- WORK TO BE COMPLETED: Report the number of lines in the data below that hold "trajectory", without any other words.

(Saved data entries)
━━━━━━━━━━━━━━━━━━━━━━━━━━━━━━
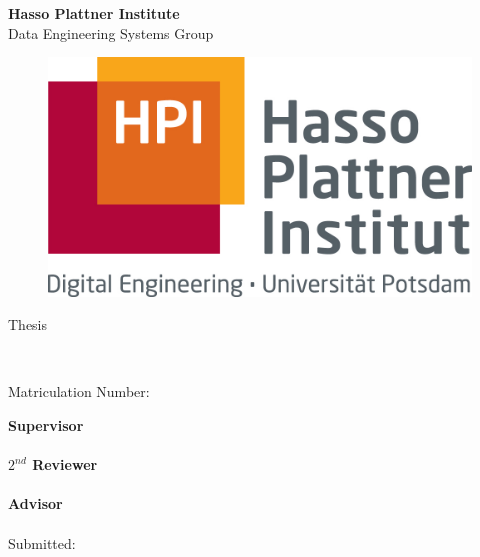 \begin{titlepage}
\begin{center}
\LARGE{\textbf{Hasso Plattner Institute}}\\
\Large{Data Engineering Systems Group}\\[0.3cm]

\begin{figure}[h!]
    \centering
    \includegraphics[width=.3\linewidth]{images/hpi_logo.jpg}
\end{figure}
\vspace{1cm}

\LARGE{{\thesisType} Thesis}\\[0.7cm]
\Huge{\textbf{\thesisTitle}}

\vspace{0.4cm}

\Large{\germanTitle}

\vspace{1cm} 

\Large{\textbf{\name}} \\[3pt]  
\vspace{0.5cm}

\large{Matriculation Number: \matriculationNumber} \\
\vspace{1cm}

\large{\textbf{Supervisor}}\\
\supervisor\\
\vspace{0.5cm}
\large{\textbf{$2^{nd}$ Reviewer}}\\
\secondReviewer\\
\vspace{0.5cm}
\textbf{Advisor}\\
\advisor\\

\vspace{1cm}
\large{Submitted: \submissionDate} \\ 

\end{center}
\end{titlepage}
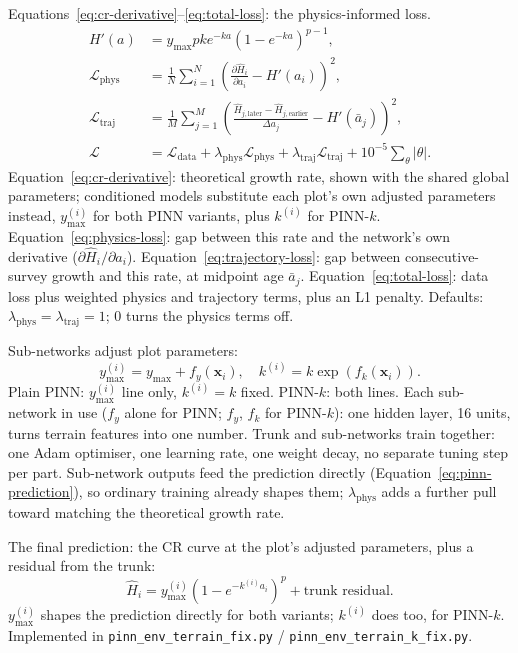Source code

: \documentclass[logo,msc,ai]{infthesis}           %
\begin{document}
Equations~\eqref{eq:cr-derivative}--\eqref{eq:total-loss}: the physics-informed loss.
\begin{align}
H'(a) &= y_{\max}pk e^{-ka}\left(1-e^{-ka}\right)^{p-1}, \label{eq:cr-derivative} \\
\mathcal{L}_{\mathrm{phys}} &= \frac{1}{N}\sum_{i=1}^{N}\left(\frac{\partial\hat H_i}{\partial a_i}-H'(a_i)\right)^2, \label{eq:physics-loss} \\
\mathcal{L}_{\mathrm{traj}} &= \frac{1}{M}\sum_{j=1}^{M}\left(\frac{\hat H_{j,\mathrm{later}}-\hat H_{j,\mathrm{earlier}}}{\Delta a_j}-H'(\bar a_j)\right)^2, \label{eq:trajectory-loss} \\
\mathcal{L} &= \mathcal{L}_{\mathrm{data}} + \lambda_{\mathrm{phys}}\mathcal{L}_{\mathrm{phys}} + \lambda_{\mathrm{traj}}\mathcal{L}_{\mathrm{traj}} + 10^{-5}\sum_{\theta}|\theta|. \label{eq:total-loss}
\end{align}
Equation~\eqref{eq:cr-derivative}: theoretical growth rate, shown with the shared global parameters; conditioned models substitute each plot's own adjusted parameters instead, $y_{\max}^{(i)}$ for both PINN variants, plus $k^{(i)}$ for PINN-$k$. Equation~\eqref{eq:physics-loss}: gap between this rate and the network's own derivative ($\partial\hat H_i/\partial a_i$). Equation~\eqref{eq:trajectory-loss}: gap between consecutive-survey growth and this rate, at midpoint age $\bar a_j$. Equation~\eqref{eq:total-loss}: data loss plus weighted physics and trajectory terms, plus an L1 penalty. Defaults: $\lambda_{\mathrm{phys}}=\lambda_{\mathrm{traj}}=1$; 0 turns the physics terms off.

Sub-networks adjust plot parameters:
\begin{equation}
y_{\max}^{(i)} = y_{\max}+f_y(\mathbf{x}_i), \quad k^{(i)} = k\exp\!\left(f_k(\mathbf{x}_i)\right).
\label{eq:param-adjust}
\end{equation}
Plain PINN: $y_{\max}^{(i)}$ line only, $k^{(i)}=k$ fixed. PINN-$k$: both lines. Each sub-network in use ($f_y$ alone for PINN; $f_y$, $f_k$ for PINN-$k$): one hidden layer, 16 units, turns terrain features into one number. Trunk and sub-networks train together: one Adam optimiser, one learning rate, one weight decay, no separate tuning step per part. Sub-network outputs feed the prediction directly (Equation~\eqref{eq:pinn-prediction}), so ordinary training already shapes them; $\lambda_{\mathrm{phys}}$ adds a further pull toward matching the theoretical growth rate.

The final prediction: the CR curve at the plot's adjusted parameters, plus a residual from the trunk:
\begin{equation}
\hat H_i = y_{\max}^{(i)}\left(1-e^{-k^{(i)}a_i}\right)^{p} + \text{trunk residual}.
\label{eq:pinn-prediction}
\end{equation}
$y_{\max}^{(i)}$ shapes the prediction directly for both variants; $k^{(i)}$ does too, for PINN-$k$. Implemented in \texttt{pinn\_env\_terrain\_fix.py} / \texttt{pinn\_env\_terrain\_k\_fix.py}.
\end{document}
━━━━━━━━━━━━━━━━━━━━━━━━━━━━━━
- RESPONSE TO THIS TASK: 2